ETH Zurich, Switzerland
Reinforcement Learning (RL) has achieved impressive results in robotics, yet high-performing pipelines remain highly task-specific, with little reuse of prior data. Offline Model-based RL (MBRL) offers greater data efficiency by training policies entirely from existing datasets, but suffers from compounding errors and distribution shift in long-horizon rollouts. Although existing methods have shown success in controlled simulation benchmarks, robustly applying them to the noisy, biased, and partially observed datasets typical of real-world robotics remains challenging. We present a principled pipeline for making offline MBRL effective on physical robots. Our RWM-U extends autoregressive world models with epistemic uncertainty estimation, enabling temporally consistent multi-step rollouts with uncertainty effectively propagated over long horizons. We combine RWM-U with MOPO-PPO, which adapts uncertainty-penalized policy optimization to the stable, on-policy PPO framework for real-world control. We evaluate our approach on diverse manipulation and locomotion tasks in simulation and on real quadruped and humanoid, training policies entirely from offline datasets.

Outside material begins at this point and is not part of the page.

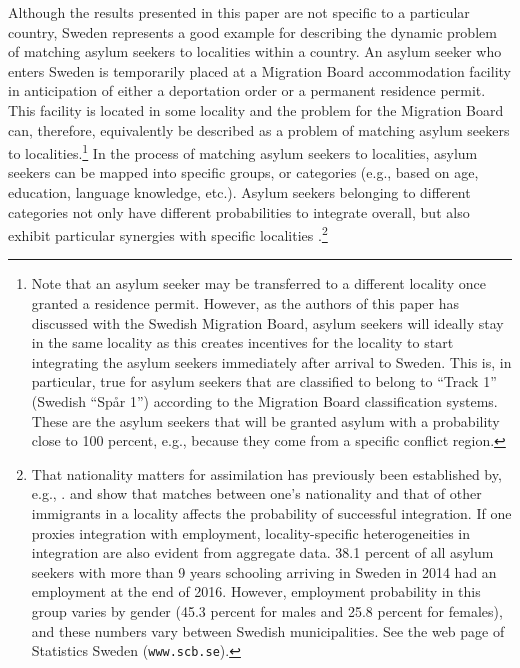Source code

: \documentclass[12pt,fleqn]{article}
\begin{document}
Although the results presented in this paper are not specific to a particular country, Sweden represents a good example for describing the dynamic problem of matching asylum seekers to localities within a country. An asylum seeker who enters Sweden is temporarily placed at a Migration Board accommodation facility in anticipation of either a deportation order or a permanent residence permit. This facility is located in some locality and the problem for the Migration Board can, therefore, equivalently be described as a problem of matching asylum seekers to localities.\footnote{Note that an asylum seeker may be transferred to a different locality once granted a residence permit. However, as the authors of this paper has discussed with the Swedish Migration Board, asylum seekers will ideally stay in the same locality as this creates incentives for the locality to start integrating the asylum seekers immediately after arrival to Sweden. This is, in particular, true for asylum seekers that are classified to belong to ``Track 1'' (Swedish ``Sp\aa r 1'') according to the Migration Board classification systems. These are the asylum seekers that will be granted asylum with a probability close to 100 percent, e.g., because they come from a specific conflict region.} In the process of matching asylum seekers to localities, asylum seekers can be mapped into specific groups, or categories (e.g., based on age, education, language knowledge, etc.). Asylum seekers belonging to different categories not only have different probabilities to integrate overall, but also exhibit particular synergies with specific localities \citep{bib:BansakEtAl}.\footnote{That nationality matters for assimilation has previously been established by, e.g., \citet{bib:RanEtAl}. \citet{bib:EdinEtAl} and \citet{bib:Damm} show that matches between one's nationality and that of other immigrants in a locality affects the probability of successful integration. If one proxies integration with employment,  locality-specific heterogeneities in integration are also evident from aggregate data. 38.1 percent of all asylum seekers with more than 9 years schooling arriving in Sweden in 2014 had an employment at the end of 2016. However, employment probability in this group varies by gender (45.3 percent for males and 25.8 percent for females), and these numbers vary between Swedish municipalities. See the web page of Statistics Sweden (\texttt{www.scb.se}).}
\end{document}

The resulting policies consistently outperform model-free and uncertainty-unaware model-based baselines, and fusing real-world data in model learning further yields robust policies that surpass online model-free baselines trained solely in simulation.
Uncertainty-Aware Robotic World Model (RWM-U) extends Robotic World Model (RWM) by explicitly modeling how reliable its predictions are, in addition to what will happen. It augments the autoregressive world model with ensemble-based uncertainty estimation, allowing the model to quantify epistemic uncertainty that arises from limited or biased offline data.
By propagating this uncertainty consistently over long imagined rollouts, RWM-U can identify regions where predictions become unreliable under distribution shift. This uncertainty signal is then used during policy learning to penalize high-risk imagined transitions, enabling stable long-horizon rollouts and making fully offline model-based reinforcement learning practical on real robots.
Each ensemble member of RWM-U independently predicts a Gaussian distribution over the next observation. The variance within each prediction captures aleatoric uncertainty, while the variance across ensemble means estimates epistemic uncertainty arising from limited or biased offline data.
During policy training in imagination, MBPO-PPO penalizes high-risk imagined transitions using this uncertainty signal, balancing task performance against model confidence.
RWM-U builds on the same general, domain-agnostic neural simulator as RWM, but augments it with ensemble-based epistemic uncertainty estimation that remains consistent over long autoregressive rollouts.
In our evaluation suite, RWM-U is tested on both manipulation and locomotion tasks in fully offline settings, including Reach-Franka manipulation and velocity-tracking locomotion for ANYmal D and Unitree G1, with policies trained entirely from fixed datasets and no online interaction.
Across these environments, RWM-U produces uncertainty estimates that closely track long-horizon prediction error and enables uncertainty-penalized policy optimization to outperform uncertainty-unaware model-based and model-free baselines, demonstrating reliable long-horizon modeling and safe generalization under severe distribution shift.
Imagination
Ground Truth
RWM-U explicitly tracks epistemic uncertainty during imagination and keeps rollouts within regions where the learned dynamics remain trustworthy.
MOPO-PPO leverages this calibrated uncertainty to steadily increase imagination reward while avoiding exploitation of model errors, enabling meaningful exploration without drifting off-distribution.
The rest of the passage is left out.